Mullen Nicholas J, Price David H
Department of Biochemistry, University of Iowa, Iowa City, Iowa, United States of America.
PLoS One. 2017 Oct 13;12(10):e0186423. doi: 10.1371/journal.pone.0186423. eCollection 2017.
Capping of nascent RNA polymerase II (Pol II) transcripts is required for gene expression and the first two steps are catalyzed by separate 5' triphosphatase and guanylyltransferase activities of the human capping enzyme (HCE). The cap is added co-transcriptionally, but how the two activities are coordinated is unclear. Our previous in vitro work has suggested that an unidentified factor modulates the minimum length at which nascent transcripts can be capped. Using the same well-established in vitro system with hydrogen peroxide as a capping inhibitor, we show that this unidentified factor targets the guanylyltransferase activity of HCE. We also uncover the mechanism of HCE inhibition by hydrogen peroxide, and by using mass spectrometry demonstrate that the active site cysteine residue of the HCE triphosphatase domain becomes oxidized. Using recombinant proteins for the two separated HCE domains, we provide evidence that the triphosphatase normally acts on transcripts shorter than can be acted upon by the guanylyltransferase. Our further characterization of the capping reaction dependence on transcript length and its interaction with the unidentified modulator of capping raises the interesting possibility that the capping reaction could be regulated.

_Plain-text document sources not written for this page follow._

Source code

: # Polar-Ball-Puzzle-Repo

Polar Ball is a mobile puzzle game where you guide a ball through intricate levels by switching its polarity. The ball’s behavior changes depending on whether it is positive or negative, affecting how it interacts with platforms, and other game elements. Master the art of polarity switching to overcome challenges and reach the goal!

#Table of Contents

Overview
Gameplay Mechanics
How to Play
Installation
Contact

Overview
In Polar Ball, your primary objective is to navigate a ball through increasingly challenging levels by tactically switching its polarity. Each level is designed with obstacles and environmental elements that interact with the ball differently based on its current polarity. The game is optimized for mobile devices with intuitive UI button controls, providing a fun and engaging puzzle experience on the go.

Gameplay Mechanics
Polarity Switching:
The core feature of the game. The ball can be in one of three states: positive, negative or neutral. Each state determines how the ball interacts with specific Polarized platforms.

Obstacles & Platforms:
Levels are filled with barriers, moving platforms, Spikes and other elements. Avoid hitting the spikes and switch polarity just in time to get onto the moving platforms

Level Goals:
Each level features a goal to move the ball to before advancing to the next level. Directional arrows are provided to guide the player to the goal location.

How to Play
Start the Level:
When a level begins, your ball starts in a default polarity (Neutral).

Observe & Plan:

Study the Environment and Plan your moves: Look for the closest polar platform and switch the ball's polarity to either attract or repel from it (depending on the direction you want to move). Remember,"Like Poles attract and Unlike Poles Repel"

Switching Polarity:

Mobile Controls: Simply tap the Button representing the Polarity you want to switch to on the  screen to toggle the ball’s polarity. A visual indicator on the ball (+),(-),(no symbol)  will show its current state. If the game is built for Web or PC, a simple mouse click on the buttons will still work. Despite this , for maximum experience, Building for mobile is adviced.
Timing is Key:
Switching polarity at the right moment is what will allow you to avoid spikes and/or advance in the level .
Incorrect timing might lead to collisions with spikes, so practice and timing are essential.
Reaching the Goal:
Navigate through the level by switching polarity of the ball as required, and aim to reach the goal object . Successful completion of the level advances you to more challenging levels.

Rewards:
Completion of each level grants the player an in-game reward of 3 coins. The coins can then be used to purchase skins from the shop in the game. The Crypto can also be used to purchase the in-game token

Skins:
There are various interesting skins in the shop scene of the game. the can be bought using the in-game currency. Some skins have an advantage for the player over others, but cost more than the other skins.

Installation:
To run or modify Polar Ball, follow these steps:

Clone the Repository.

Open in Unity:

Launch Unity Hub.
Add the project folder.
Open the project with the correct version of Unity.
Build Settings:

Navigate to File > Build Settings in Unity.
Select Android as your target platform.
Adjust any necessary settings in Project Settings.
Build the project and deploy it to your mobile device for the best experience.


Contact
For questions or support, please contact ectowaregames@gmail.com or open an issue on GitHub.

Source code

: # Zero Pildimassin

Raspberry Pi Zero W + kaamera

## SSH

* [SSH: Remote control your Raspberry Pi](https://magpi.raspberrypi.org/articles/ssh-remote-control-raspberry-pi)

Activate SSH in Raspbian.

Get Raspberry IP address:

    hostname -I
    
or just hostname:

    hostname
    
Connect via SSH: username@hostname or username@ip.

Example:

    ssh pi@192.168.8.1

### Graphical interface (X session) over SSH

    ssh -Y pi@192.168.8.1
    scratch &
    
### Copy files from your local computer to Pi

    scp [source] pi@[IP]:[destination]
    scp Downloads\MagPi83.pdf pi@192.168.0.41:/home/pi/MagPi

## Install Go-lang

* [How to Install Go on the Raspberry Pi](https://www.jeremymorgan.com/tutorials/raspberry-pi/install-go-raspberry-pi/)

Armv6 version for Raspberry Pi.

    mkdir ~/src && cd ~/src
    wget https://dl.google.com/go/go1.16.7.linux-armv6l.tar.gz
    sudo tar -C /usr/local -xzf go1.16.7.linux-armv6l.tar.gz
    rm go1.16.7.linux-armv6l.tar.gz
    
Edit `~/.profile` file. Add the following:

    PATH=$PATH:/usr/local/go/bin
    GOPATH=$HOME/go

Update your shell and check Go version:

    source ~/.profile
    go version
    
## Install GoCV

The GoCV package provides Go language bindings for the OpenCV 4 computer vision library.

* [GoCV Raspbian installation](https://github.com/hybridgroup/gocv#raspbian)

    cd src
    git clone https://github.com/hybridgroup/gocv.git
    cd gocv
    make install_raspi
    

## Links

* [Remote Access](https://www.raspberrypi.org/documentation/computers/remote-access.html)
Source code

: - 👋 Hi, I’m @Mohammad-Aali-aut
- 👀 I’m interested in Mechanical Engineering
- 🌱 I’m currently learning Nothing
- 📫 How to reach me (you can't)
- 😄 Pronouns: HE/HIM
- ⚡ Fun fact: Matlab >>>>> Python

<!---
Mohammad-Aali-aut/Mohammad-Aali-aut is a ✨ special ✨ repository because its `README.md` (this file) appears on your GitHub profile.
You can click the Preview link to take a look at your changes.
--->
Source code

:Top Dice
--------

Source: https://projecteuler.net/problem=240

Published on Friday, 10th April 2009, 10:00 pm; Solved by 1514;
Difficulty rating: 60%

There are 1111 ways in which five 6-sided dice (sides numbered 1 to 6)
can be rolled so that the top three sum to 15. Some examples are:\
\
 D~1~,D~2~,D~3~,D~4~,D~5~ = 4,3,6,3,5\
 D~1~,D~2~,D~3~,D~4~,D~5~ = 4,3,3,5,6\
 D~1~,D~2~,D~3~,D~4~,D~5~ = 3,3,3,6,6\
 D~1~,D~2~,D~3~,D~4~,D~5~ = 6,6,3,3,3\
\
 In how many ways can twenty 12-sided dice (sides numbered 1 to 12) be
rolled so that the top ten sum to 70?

新生RNA聚合酶II(Pol II)转录本的加帽对于基因表达是必需的,前两步由人加帽酶(HCE)的单独的5'三磷酸酶和鸟苷酸转移酶活性催化。帽子是共转录添加的,但这两种活性如何协调尚不清楚。我们之前的体外研究表明,一个未知因子调节新生转录本能够被加帽的最小长度。使用同样成熟的以过氧化氢作为加帽抑制剂的体外系统,我们表明这个未知因子靶向HCE的鸟苷酸转移酶活性。我们还揭示了过氧化氢抑制HCE的机制,并通过质谱证明HCE三磷酸酶结构域的活性位点半胱氨酸残基被氧化。使用两个分离的HCE结构域的重组蛋白,我们提供证据表明三磷酸酶通常作用于比鸟苷酸转移酶所能作用的转录本更短的转录本上。我们对加帽反应对转录本长度的依赖性及其与加帽未知调节剂的相互作用的进一步表征,提出了加帽反应可能受到调节的有趣可能性。